We found that women diagnosed with hyperandrogenism presented with varied symptoms which may be more common in women with a higher BMI, overweight, or PCOS. Symptoms were more likely to develop when BMI > 25 or more and PCOS present and included menstrual irregularity, amenorrhea, and painful menstruation. The presence of other conditions, especially PCOS, has an effect on the severity of the symptoms.
Approximately 500,000 women in the United States are diagnosed with hyperandrogenism yearly. Hyperandrogenism is more common in women than men, with nearly 70% of the cases of hyperandrogenism reported in women.

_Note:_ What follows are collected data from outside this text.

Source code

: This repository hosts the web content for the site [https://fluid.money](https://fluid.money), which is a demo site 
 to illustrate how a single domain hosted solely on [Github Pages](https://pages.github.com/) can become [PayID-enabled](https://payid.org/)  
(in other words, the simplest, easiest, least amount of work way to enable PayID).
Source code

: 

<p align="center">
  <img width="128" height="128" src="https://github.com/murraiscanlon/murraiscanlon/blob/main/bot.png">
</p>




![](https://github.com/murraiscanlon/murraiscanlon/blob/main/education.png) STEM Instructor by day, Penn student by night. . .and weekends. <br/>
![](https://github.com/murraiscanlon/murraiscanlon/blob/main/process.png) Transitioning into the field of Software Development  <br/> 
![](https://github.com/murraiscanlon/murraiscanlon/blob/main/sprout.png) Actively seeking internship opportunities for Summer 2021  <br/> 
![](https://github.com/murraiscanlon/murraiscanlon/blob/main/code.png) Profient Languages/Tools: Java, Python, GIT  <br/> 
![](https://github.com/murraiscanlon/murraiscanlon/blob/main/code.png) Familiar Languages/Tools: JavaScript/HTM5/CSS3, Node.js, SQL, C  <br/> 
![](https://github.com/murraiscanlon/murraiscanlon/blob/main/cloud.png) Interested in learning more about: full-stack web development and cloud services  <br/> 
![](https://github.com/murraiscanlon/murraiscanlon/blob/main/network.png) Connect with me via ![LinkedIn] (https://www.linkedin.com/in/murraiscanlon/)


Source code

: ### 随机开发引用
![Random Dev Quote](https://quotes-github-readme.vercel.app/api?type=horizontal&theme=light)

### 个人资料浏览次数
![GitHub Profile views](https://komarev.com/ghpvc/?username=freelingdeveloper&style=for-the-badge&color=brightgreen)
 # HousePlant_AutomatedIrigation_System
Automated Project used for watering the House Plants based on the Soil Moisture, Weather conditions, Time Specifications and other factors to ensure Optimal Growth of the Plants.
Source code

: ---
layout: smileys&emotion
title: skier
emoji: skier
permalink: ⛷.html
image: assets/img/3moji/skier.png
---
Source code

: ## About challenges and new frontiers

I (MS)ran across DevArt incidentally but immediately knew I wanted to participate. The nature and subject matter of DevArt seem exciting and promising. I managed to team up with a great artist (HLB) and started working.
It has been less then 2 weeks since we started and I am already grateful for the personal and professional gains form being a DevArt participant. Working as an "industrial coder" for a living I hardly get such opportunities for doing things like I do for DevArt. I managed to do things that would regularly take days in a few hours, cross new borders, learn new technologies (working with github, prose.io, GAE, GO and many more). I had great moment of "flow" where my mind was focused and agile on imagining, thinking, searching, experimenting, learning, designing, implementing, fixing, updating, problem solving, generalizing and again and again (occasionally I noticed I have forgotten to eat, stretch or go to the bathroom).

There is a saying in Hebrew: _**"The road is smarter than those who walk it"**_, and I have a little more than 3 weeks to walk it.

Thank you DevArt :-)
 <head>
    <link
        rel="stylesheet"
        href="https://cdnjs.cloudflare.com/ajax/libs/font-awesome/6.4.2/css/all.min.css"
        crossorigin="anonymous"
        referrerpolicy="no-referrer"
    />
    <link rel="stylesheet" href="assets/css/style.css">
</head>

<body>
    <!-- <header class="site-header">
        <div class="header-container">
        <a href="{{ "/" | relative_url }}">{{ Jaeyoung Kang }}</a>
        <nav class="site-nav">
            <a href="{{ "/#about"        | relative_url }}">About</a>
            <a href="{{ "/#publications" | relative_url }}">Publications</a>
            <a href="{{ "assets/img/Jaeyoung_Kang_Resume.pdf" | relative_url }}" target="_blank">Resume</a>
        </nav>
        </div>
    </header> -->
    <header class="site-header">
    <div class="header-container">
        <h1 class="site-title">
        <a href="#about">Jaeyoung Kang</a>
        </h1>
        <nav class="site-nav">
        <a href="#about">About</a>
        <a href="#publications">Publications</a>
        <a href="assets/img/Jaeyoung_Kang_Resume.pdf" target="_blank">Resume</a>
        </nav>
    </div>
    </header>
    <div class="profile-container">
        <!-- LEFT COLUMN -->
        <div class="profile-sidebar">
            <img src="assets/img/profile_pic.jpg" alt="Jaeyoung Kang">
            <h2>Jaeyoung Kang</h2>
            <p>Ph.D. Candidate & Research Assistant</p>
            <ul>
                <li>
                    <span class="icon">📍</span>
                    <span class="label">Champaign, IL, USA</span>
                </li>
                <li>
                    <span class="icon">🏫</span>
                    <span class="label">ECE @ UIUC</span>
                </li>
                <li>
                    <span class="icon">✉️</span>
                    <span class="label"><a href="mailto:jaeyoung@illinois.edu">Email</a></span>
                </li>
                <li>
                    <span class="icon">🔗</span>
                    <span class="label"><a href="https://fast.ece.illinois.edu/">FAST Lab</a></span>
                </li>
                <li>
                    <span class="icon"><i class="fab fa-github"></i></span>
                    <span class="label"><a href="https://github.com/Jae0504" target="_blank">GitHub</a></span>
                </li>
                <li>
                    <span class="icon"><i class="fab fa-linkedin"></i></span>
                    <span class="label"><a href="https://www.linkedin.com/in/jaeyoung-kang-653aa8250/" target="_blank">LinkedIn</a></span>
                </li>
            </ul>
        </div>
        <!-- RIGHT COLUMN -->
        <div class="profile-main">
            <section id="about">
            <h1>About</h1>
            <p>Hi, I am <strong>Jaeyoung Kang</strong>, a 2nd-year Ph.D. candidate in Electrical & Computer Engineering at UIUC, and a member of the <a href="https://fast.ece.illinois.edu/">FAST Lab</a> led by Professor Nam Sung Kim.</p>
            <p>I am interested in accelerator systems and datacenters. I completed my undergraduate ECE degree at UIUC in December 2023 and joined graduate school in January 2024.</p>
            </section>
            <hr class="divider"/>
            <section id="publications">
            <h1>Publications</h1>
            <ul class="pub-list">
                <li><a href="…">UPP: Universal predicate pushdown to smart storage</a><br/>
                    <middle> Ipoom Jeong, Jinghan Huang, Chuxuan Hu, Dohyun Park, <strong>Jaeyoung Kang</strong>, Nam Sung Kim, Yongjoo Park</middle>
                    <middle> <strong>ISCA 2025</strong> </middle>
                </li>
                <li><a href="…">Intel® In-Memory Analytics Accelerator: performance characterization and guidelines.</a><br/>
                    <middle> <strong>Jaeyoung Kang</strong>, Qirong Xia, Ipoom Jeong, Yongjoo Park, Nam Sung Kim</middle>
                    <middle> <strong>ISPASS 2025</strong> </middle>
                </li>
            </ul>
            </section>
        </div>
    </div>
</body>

This review identifies common, long-acting, low-dose medications such as androgens, progestogen, and long-acting estrogens as effective treatment for women with hirsutism and hyperandrogenism. It also points to the need for better standardizing hirsutism treatments and ensuring that women are informed of the common hirsutism treatments before undergoing treatment.
Hyperandrogenism is most likely due to the interplay of hormones at the pituitary-gonadal axis. This hypothesis needs to be tested in longitudinal studies. If substantiated, it may suggest that the development of polycystic ovary syndrome is initiated in utero.

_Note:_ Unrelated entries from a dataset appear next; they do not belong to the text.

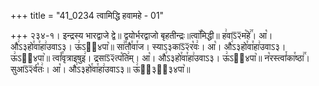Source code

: +++
title = "41_0234 त्वामिद्धि हवामहे - 01"

+++
२३४-१। इन्द्रस्य भारद्वाजे द्वे॥ द्वयोर्भरद्वाजो बृहतीन्द्रः॥त्वा꣥꣯मिद्धी॥ ह꣢वाऽ᳒२᳒म꣡हे꣢꣯। आ꣡। औ꣢ऽ३हो꣯वा꣯हा꣢उवाऽ३। ऊ꣢ऽ३᳐४पा꣥॥ सा꣢꣯तौ꣯वा꣯ज। स्याऽ३काऽ᳒२᳒र꣡वः꣢। आ꣡। औ꣢ऽ३हो꣯वा꣯हा꣢उवाऽ३। ऊ꣢ऽ३᳐४पा꣥॥ त्वां꣡꣯वृत्राइषुइ꣢। द्रसाऽ᳒२᳒त्प꣡ति꣢म्। आ꣡। औ꣢ऽ३हो꣯वा꣯हा꣢उवाऽ३। ऊ꣢ऽ३᳐४पा꣥॥ न꣡रस्त्वां꣯का꣯ष्ठा꣢꣯। सुआऽ᳒२᳒र्व꣡तः꣢। आ꣡। औ꣢ऽ३हो꣯वा꣯हा꣢उवाऽ३॥ ऊ꣢ऽ᳐३२᳐३४पा꣥॥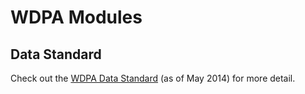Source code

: # WDPA Modules

## Data Standard

Check out the [WDPA Data Standard](../../../docs/wdpa_data_standard.pdf) (as of May 2014) for more detail.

Hyperandrogenism is a condition that occurs in females as well as males when testosterone and/or estrogen levels are above normal levels. Symptoms may include acne, hirsutism, weight gain, and an enlarged male pelvis called gynecomastia. Hyperandrogenism can occur with congenital adrenal hyperplasia in a proportion of cases. It is often treated with estrogen therapy. The condition was formerly called "polycystic ovary syndrome". Hyperandrogenism can occur with hyperprolactinemia, polycystic ovary syndrome or in women taking the prescription hormone contraceptive pill.

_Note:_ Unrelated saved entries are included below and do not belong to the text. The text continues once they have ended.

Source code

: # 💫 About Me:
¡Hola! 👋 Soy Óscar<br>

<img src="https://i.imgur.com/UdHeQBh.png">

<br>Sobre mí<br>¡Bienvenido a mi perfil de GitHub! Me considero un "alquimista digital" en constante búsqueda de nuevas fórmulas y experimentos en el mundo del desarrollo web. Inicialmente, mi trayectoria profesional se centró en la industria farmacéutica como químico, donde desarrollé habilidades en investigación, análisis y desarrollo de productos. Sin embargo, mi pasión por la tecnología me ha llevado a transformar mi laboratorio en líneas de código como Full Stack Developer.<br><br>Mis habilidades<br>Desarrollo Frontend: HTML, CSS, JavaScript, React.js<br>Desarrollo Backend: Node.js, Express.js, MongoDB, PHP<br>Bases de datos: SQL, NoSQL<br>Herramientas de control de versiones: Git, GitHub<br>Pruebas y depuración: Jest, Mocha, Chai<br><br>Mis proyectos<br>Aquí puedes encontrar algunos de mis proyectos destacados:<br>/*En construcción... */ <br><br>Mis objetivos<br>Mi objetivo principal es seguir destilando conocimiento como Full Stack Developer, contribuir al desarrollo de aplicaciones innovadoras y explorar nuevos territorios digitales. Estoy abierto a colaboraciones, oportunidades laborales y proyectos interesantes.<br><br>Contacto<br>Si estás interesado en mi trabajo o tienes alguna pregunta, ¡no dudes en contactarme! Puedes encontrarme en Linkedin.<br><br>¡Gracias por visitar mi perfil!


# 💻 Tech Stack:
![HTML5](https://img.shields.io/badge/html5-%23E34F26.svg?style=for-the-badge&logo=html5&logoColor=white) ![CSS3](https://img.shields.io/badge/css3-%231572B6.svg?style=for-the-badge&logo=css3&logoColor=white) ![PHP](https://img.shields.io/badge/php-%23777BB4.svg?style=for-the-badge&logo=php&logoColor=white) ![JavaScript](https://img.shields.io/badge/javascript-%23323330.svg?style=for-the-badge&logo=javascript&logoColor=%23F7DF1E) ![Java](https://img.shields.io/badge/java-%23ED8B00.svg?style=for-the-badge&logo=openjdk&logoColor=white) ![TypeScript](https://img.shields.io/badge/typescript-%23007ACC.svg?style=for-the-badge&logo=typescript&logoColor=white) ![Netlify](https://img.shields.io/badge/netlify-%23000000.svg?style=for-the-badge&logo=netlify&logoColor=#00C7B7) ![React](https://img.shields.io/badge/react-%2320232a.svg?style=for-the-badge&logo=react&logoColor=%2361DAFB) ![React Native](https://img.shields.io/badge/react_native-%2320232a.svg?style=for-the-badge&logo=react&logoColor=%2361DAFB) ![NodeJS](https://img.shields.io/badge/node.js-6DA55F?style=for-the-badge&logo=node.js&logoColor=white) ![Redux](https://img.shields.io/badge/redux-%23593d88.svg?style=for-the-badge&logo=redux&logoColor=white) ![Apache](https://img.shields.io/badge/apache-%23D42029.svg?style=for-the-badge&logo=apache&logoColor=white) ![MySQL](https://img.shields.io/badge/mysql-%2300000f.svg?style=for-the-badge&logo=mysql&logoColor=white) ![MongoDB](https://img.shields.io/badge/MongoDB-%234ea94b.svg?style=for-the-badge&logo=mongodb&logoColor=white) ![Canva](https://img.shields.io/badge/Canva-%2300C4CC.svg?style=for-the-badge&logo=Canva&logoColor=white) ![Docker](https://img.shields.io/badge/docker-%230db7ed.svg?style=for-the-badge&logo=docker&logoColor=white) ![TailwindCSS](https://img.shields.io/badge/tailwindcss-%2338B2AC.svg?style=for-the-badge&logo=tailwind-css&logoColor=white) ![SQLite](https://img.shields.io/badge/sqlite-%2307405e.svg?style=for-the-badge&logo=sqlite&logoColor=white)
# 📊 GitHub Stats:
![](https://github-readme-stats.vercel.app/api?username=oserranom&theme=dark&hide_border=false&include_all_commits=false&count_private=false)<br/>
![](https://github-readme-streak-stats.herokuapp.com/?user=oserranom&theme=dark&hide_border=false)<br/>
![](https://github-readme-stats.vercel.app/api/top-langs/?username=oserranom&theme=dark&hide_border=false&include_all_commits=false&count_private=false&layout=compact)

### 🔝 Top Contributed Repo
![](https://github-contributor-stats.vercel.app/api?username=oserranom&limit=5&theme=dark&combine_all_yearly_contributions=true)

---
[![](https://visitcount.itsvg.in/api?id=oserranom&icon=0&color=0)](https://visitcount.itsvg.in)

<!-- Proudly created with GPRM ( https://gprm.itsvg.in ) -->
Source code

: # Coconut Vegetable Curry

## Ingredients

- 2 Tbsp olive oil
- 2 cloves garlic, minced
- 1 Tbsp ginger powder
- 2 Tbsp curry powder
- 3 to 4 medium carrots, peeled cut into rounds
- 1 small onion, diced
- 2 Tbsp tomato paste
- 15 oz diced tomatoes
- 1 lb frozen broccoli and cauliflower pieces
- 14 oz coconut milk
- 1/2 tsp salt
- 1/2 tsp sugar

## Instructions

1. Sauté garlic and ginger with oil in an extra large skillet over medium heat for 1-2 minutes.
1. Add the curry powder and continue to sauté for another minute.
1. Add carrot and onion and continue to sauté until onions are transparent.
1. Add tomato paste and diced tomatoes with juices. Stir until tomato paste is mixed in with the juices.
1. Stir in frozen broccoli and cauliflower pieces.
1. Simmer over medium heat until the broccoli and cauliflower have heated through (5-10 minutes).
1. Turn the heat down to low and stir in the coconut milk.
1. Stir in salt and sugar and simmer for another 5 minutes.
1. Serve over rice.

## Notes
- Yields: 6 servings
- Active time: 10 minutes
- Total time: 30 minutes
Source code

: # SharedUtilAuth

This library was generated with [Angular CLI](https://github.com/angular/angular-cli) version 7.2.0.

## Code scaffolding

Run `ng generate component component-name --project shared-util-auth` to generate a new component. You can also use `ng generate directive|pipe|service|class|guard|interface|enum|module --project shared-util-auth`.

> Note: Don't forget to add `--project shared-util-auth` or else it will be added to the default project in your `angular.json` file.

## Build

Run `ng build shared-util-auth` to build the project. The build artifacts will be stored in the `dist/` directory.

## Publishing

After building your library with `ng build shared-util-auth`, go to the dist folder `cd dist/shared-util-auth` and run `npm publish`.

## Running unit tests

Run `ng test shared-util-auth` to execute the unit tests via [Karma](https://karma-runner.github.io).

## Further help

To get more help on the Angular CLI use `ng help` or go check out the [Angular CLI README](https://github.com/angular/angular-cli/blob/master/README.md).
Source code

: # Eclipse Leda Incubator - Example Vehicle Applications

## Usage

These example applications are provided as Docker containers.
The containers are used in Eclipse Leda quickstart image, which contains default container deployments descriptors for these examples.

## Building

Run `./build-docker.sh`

Progestogen-deposition rates achieved with the three micronized doses were similar and were markedly higher than those achieved with other dosage forms. The most consistent dose resulting in maximal progestogen-deposition was 6.5 mg/day micronized.
Progesterone as given by subdermal suspension is generally well tolerated. The side effects were mostly mild and infrequent. The common side effects, however, were the same as for subdermal progesterone, and therefore can be expected to occur from a formulation of progesterone taken by subcutaneous injection, rather than from a particular subdermal suspension.
The progesterone micronized suspension is well tolerated and effective in the treatment of premenopausal women with hyperandrogenism. The safety of the micronized preparation must be confirmed against oral dosage forms.
The injection of micronized progesterone is well tolerated when used for 12 weeks and is not associated with a decreased incidence of endometrial transformation or other progestogen-associated side effects.
A three-week regimen of 3.75 mg/d Provera in postmenopausal women demonstrated a higher mean total serum estradiol level and a corresponding significant reduction in serum DHEAS than a placebo. Results from a recent paper provide further impetus for the addition of a P (micronized) formulation to future comparative effectiveness studies for the treatment of hot flushes following menopause.
This prospective study showed that the use of MPA at 1.5 mg/d as an intrauterine method had a positive impact on QoL, with a measurable improvement in sexual function. These data demonstrate that MPA may be a safe and effective therapeutic option in the treatment of hyperandrogenism for women, particularly for women without symptoms of menstrual irregularity.